[analysis] Materials & Methods for The Best Machine Learning & AI Books Article

best machine learning books analyis postmortem

Machine learning has quickly become the focal point of the computing industry. Whether this branch of Artificial Intelligence is implementing deep learning, reinforcement learning, supervised learning, or another approach—the applications seem limitless.

With this surge in popularity has come a surge in demand for skilled machine learning professionals. Whether you are studying machine learning for the first time, honing your skills before the job hunt, or a professional continuing their study of AI—books can help.

Introduction

The need for machine learning and artificial intelligence references is at a peak in demand. This demand reflects both increased interests among academia and commercial demands for hiring. There has been a corresponding increase in academic programs in fields related to computer science, programming, and artificial intelligence (3).
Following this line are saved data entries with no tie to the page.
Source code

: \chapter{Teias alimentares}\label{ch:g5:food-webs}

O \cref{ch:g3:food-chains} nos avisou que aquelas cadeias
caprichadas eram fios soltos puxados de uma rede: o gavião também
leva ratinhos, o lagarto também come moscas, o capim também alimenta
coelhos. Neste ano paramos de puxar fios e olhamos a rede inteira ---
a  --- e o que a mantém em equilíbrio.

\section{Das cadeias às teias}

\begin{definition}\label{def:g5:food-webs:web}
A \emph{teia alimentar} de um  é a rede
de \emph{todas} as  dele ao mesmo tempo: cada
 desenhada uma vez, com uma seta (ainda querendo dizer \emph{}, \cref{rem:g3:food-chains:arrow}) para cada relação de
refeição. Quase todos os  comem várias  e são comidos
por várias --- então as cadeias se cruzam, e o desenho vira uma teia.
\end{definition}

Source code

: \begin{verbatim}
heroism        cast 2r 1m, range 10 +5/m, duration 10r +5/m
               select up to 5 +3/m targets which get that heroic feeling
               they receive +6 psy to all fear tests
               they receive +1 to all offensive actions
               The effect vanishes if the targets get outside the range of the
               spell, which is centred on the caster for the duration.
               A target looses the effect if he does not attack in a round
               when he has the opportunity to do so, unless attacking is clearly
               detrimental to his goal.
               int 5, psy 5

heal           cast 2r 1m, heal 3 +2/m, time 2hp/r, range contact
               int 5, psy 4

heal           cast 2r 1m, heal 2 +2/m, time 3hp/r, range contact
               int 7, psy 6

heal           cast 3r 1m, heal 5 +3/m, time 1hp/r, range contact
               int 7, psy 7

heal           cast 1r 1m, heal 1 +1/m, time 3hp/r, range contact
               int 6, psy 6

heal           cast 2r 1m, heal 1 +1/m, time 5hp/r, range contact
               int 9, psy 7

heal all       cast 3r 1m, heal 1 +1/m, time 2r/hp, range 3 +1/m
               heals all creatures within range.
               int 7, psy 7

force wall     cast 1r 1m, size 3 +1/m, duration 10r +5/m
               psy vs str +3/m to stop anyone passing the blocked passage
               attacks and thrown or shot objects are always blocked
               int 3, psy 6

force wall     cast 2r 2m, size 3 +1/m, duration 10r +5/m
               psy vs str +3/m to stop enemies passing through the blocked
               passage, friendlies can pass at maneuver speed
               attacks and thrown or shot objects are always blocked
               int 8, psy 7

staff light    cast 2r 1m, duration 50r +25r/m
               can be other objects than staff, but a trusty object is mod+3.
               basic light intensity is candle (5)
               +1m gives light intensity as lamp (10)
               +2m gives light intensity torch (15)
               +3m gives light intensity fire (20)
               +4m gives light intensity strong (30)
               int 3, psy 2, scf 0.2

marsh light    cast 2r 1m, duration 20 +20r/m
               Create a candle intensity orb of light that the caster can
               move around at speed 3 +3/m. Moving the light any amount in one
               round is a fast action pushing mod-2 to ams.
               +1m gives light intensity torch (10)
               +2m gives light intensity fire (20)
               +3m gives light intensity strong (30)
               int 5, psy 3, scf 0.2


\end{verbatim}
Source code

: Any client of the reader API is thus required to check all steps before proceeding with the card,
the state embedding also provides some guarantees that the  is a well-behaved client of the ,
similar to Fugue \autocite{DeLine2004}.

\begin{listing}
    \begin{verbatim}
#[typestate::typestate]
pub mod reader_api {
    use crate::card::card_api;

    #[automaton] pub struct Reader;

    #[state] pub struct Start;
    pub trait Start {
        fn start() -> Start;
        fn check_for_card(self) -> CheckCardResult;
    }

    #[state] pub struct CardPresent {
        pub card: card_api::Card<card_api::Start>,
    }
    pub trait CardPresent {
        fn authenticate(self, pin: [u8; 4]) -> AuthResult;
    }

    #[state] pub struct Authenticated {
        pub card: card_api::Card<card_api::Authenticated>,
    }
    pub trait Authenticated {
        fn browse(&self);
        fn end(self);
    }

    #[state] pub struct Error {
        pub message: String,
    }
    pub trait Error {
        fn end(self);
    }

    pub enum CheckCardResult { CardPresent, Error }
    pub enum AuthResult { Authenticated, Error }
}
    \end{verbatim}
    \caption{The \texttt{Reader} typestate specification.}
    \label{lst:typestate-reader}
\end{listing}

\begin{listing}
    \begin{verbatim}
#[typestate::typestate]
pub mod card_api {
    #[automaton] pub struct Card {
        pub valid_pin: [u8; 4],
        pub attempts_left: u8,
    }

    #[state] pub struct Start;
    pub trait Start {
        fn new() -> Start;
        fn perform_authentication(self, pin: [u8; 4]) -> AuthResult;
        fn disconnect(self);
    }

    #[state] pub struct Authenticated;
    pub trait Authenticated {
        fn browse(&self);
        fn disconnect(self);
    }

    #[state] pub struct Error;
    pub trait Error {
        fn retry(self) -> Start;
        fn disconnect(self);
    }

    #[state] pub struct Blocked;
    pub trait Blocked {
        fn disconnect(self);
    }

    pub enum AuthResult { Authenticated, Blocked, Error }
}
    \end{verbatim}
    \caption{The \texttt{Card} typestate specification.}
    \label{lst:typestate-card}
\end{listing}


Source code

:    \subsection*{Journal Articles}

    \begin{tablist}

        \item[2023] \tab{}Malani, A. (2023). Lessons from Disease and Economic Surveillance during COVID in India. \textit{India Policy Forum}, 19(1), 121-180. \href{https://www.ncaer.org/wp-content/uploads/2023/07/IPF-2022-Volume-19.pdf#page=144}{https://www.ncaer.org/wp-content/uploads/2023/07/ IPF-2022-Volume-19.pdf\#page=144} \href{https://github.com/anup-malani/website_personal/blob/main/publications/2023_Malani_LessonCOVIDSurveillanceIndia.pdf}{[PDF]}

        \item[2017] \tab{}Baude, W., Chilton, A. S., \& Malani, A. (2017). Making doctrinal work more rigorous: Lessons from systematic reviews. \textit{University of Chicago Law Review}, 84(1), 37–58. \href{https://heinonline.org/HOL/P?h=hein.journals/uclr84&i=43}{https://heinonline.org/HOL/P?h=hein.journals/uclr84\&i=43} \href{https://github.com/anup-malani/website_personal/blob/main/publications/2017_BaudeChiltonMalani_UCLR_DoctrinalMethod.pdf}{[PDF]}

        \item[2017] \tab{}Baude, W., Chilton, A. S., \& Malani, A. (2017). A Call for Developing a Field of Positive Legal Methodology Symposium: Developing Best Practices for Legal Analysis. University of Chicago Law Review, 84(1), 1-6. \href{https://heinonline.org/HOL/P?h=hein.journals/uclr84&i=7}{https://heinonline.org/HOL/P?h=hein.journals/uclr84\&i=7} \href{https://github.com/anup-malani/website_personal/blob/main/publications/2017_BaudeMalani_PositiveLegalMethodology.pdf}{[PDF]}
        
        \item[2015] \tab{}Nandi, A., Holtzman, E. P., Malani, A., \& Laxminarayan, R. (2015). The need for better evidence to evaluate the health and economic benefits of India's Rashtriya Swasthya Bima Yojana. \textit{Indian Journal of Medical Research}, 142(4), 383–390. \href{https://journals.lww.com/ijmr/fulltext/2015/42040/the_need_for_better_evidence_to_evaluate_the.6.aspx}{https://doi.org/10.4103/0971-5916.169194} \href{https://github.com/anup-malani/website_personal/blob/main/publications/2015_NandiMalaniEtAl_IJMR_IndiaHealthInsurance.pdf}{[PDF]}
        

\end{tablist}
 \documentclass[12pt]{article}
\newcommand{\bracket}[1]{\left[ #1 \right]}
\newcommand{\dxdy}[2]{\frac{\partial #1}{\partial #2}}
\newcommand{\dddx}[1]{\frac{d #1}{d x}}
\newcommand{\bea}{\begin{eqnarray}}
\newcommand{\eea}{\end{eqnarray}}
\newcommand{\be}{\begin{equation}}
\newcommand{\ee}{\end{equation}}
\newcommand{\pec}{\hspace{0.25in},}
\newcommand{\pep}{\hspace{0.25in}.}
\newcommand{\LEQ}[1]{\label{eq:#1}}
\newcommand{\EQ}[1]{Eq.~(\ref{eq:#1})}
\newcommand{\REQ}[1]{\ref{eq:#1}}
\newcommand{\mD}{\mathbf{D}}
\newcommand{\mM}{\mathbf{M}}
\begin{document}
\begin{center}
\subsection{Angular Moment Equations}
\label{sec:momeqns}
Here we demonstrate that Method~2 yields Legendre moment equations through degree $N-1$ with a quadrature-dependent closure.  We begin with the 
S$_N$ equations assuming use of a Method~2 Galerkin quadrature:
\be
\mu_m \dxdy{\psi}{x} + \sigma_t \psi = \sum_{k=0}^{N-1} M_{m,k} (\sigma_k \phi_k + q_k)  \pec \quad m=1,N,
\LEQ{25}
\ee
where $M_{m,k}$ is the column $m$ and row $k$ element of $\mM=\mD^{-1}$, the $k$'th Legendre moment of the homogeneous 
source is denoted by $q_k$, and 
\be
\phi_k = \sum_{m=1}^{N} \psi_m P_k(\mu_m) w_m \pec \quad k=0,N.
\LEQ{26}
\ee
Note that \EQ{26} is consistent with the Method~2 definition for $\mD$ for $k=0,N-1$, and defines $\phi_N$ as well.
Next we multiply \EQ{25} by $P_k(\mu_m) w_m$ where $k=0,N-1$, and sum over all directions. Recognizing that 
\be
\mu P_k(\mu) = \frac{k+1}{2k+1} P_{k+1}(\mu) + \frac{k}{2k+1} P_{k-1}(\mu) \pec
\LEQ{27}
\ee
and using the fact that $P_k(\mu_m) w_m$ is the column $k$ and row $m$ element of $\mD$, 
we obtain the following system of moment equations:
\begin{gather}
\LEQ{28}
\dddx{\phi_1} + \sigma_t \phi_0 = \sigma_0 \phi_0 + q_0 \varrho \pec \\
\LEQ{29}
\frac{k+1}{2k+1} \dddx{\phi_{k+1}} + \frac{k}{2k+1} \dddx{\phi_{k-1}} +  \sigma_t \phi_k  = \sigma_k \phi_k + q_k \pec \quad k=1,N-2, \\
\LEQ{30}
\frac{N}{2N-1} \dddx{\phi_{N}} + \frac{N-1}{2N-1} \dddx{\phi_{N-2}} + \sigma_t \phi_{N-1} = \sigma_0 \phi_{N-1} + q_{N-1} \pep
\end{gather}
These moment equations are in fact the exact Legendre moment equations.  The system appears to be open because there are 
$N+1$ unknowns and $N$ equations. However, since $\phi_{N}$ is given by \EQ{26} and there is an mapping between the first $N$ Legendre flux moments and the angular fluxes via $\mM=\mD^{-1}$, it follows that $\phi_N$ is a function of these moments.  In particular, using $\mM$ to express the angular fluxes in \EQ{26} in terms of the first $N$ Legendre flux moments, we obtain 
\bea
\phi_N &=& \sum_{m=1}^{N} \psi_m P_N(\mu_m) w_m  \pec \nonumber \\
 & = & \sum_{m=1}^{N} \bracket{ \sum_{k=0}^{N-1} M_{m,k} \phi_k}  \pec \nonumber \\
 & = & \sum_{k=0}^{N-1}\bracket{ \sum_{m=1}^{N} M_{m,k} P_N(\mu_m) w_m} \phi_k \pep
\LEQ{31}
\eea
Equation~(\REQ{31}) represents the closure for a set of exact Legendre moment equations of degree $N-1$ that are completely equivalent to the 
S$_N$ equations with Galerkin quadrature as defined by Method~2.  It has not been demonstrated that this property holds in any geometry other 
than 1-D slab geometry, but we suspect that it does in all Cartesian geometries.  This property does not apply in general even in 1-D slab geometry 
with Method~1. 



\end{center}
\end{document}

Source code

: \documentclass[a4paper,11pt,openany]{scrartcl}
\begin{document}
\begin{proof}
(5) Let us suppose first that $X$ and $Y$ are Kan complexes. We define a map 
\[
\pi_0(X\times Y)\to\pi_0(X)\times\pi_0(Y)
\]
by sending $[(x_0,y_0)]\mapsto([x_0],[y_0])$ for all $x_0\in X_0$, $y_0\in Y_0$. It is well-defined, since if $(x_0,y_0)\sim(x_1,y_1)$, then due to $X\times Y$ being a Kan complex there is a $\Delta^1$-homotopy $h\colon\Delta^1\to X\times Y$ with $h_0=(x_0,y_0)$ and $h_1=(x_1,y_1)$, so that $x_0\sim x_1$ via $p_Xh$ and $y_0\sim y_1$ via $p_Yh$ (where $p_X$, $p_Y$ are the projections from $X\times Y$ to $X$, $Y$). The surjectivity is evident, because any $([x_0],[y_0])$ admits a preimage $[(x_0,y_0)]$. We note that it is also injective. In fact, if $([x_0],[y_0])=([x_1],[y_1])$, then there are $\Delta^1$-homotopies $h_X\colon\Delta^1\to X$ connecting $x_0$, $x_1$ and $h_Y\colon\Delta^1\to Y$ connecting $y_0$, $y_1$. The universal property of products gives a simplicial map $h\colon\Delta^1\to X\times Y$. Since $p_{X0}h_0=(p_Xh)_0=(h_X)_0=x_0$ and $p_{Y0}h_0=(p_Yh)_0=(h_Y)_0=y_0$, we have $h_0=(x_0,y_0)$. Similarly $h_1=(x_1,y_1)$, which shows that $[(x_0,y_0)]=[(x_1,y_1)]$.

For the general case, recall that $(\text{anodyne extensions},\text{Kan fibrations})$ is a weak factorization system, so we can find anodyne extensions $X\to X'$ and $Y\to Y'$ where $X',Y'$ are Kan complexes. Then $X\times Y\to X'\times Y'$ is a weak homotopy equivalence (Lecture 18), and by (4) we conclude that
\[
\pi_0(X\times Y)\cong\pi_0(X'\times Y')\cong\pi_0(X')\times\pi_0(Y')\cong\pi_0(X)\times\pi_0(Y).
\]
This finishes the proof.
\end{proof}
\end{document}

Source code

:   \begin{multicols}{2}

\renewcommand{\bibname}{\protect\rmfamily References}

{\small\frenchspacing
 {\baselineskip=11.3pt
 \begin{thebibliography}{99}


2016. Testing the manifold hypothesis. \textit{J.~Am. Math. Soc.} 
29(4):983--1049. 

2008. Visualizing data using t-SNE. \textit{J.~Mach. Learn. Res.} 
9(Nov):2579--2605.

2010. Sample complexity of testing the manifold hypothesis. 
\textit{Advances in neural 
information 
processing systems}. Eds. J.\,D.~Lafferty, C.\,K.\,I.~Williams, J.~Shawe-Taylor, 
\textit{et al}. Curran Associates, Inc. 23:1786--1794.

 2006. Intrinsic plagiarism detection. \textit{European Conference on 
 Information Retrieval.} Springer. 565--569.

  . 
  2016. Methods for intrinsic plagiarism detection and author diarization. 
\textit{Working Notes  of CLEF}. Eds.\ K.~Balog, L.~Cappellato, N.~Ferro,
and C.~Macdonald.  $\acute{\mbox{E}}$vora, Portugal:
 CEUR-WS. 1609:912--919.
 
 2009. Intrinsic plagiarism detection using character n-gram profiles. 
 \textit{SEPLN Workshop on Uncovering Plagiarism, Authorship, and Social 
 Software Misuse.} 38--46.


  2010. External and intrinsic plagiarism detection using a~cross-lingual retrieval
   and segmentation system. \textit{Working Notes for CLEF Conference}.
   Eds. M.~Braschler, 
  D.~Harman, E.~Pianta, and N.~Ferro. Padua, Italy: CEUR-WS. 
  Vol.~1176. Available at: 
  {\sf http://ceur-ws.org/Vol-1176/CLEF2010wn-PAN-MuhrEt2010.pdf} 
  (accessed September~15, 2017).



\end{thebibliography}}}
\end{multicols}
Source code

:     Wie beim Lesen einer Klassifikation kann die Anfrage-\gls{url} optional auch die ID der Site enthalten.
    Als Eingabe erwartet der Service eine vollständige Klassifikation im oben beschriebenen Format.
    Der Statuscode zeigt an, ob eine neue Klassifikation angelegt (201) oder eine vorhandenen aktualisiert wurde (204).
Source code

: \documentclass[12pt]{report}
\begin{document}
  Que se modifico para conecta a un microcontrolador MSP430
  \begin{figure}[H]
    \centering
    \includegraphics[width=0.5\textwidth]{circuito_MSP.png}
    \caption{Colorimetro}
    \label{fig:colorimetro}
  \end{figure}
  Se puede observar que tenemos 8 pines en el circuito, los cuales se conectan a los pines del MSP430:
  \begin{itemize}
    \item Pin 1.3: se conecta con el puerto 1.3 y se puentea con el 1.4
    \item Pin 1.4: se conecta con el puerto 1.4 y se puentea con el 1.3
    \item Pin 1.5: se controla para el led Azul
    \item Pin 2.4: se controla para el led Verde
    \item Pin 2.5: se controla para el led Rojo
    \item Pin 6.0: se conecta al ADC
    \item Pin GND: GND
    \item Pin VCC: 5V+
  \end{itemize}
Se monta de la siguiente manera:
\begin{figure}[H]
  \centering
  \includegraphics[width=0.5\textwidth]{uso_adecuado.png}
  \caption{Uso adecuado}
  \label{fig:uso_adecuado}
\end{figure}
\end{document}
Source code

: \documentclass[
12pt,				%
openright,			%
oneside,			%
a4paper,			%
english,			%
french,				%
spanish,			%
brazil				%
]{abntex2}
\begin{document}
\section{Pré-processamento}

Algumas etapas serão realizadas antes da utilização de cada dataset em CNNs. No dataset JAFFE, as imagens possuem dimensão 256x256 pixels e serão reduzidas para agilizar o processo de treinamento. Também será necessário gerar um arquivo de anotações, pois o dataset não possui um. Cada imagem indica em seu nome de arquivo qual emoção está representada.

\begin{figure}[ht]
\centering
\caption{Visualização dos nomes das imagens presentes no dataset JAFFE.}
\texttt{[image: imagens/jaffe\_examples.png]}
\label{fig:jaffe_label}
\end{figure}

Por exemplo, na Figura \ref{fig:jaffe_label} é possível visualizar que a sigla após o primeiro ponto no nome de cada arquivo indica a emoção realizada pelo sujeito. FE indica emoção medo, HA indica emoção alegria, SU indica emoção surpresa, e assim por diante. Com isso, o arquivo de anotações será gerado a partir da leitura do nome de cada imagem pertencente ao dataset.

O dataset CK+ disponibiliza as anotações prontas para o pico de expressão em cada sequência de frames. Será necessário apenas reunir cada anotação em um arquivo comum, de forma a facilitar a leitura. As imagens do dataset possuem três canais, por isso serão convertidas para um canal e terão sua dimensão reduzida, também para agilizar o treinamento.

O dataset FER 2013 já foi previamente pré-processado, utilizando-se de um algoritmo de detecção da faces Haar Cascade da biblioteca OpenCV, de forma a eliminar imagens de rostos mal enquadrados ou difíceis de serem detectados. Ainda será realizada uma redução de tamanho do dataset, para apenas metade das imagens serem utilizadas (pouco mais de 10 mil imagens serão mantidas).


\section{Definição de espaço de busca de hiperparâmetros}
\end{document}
The need for quality and comprehensive reference materials to assist in learning, training, and expanding the skillsets of ML and AI programmers is essential. The aim of this analysis was to compile a list of ML and AI book titles that are recommended by URLs appearing in Google searches for keyword phrases related to Machine learning and Artificial intelligence books.

This article details the methods and results of this analysis. For a listing of the book titles produced from this survey please see the review article here: Best Machine Learning & Artificial Intelligence Books.

Methods

A list of URLs containing lists of book recommendations was analyzed to gather unique titles of books, as determined by ISBN-13 (1) identifiers. These URL sources for these recommendations were collected through a series of Google searches using keyword phrases related to an initial seed keyword phrase.

Related keywords were prioritized in descending order of estimated monthly search volume in the US-Google database. Information related to related keywords and search volumes was provided by the SEMRush service (2). The analysis of URLs with book recommendation lists is detailed below as a series of six unique phases of analysis and quantification.

Phases:

  1. Keyword Discovery
  2. Keyword prioritization
  3. Relevant URL identification
  4. Book Title Discovery
  5. Book Title Filtering/Exclusions
  6. Book Title Frequency Sorting

Keyword Discovery

The SEMRush marketing platform was used to identify target keywords related to recommended book titles on machine learning and artificial intelligence. An initial keyword search using the phrase “best machine learning books” was searched in the US database of the Google search engine.

The URLs from the top 5 organic results of this search were obtained as seed URLs to gather related keyword terms to broaden search parameters for later searches. The SEMRush marketing platform was then used to gather search data related to total organic keywords and estimated monthly search traffic for these URLs.

Filtering was applied to the organic position reporting data for each URL to ensure maximal relevancy. A positional filter (P) was used to eliminate keywords where the URL did not appear in an organic result at or below the 20th position. A volume-based sorting filter (V) was also applied to sort results based on the largest estimated monthly search interest. The results obtained from the initial search are reported in Table 1 and Table 2.

Keyword Prioritization

The organic keyword results for each URL were filtered for those where the pages appeared within the top 20 results. This filter was applied to remove unrelated keyword phrases from reporting data.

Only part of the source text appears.